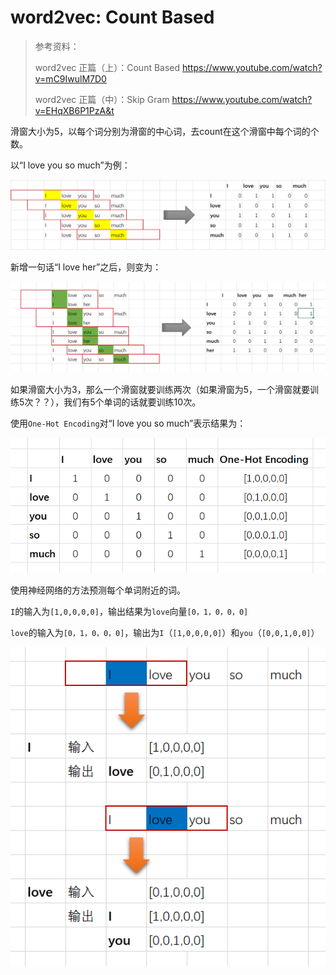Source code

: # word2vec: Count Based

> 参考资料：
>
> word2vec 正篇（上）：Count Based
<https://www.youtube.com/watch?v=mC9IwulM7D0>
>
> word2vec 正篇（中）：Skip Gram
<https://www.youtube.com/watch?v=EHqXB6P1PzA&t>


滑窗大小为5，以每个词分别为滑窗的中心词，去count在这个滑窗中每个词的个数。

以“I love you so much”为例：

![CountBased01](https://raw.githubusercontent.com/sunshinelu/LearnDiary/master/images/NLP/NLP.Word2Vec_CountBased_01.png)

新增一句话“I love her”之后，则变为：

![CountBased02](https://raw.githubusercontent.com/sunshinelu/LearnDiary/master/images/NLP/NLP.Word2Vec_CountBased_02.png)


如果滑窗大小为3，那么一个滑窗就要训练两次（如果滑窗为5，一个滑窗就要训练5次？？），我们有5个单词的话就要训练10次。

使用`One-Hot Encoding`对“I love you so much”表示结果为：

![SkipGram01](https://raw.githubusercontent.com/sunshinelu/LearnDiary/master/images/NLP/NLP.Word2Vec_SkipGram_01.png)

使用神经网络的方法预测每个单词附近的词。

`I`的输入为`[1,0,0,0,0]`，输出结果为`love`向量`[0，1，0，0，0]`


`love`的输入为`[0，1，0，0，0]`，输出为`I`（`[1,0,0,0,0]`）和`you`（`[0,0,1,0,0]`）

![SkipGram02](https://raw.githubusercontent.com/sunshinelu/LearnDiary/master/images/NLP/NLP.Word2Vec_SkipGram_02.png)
####################
» **Try it**
Repeat all the material exactly, but keep pictures out of the copy.

» **Answer area**
Source code

: # word2vec: Count Based

> 参考资料：
>
> word2vec 正篇（上）：Count Based
<https://www.youtube.com/watch?v=mC9IwulM7D0>
>
> word2vec 正篇（中）：Skip Gram
<https://www.youtube.com/watch?v=EHqXB6P1PzA&t>


滑窗大小为5，以每个词分别为滑窗的中心词，去count在这个滑窗中每个词的个数。

以“I love you so much”为例：

![CountBased01](https://raw.githubusercontent.com/sunshinelu/LearnDiary/master/images/NLP/NLP.Word2Vec_CountBased_01.png)

新增一句话“I love her”之后，则变为：

![CountBased02](https://raw.githubusercontent.com/sunshinelu/LearnDiary/master/images/NLP/NLP.Word2Vec_CountBased_02.png)


如果滑窗大小为3，那么一个滑窗就要训练两次（如果滑窗为5，一个滑窗就要训练5次？？），我们有5个单词的话就要训练10次。

使用`One-Hot Encoding`对“I love you so much”表示结果为：

![SkipGram01](https://raw.githubusercontent.com/sunshinelu/LearnDiary/master/images/NLP/NLP.Word2Vec_SkipGram_01.png)

使用神经网络的方法预测每个单词附近的词。

`I`的输入为`[1,0,0,0,0]`，输出结果为`love`向量`[0，1，0，0，0]`


`love`的输入为`[0，1，0，0，0]`，输出为`I`（`[1,0,0,0,0]`）和`you`（`[0,0,1,0,0]`）

![SkipGram02](https://raw.githubusercontent.com/sunshinelu/LearnDiary/master/images/NLP/NLP.Word2Vec_SkipGram_02.png)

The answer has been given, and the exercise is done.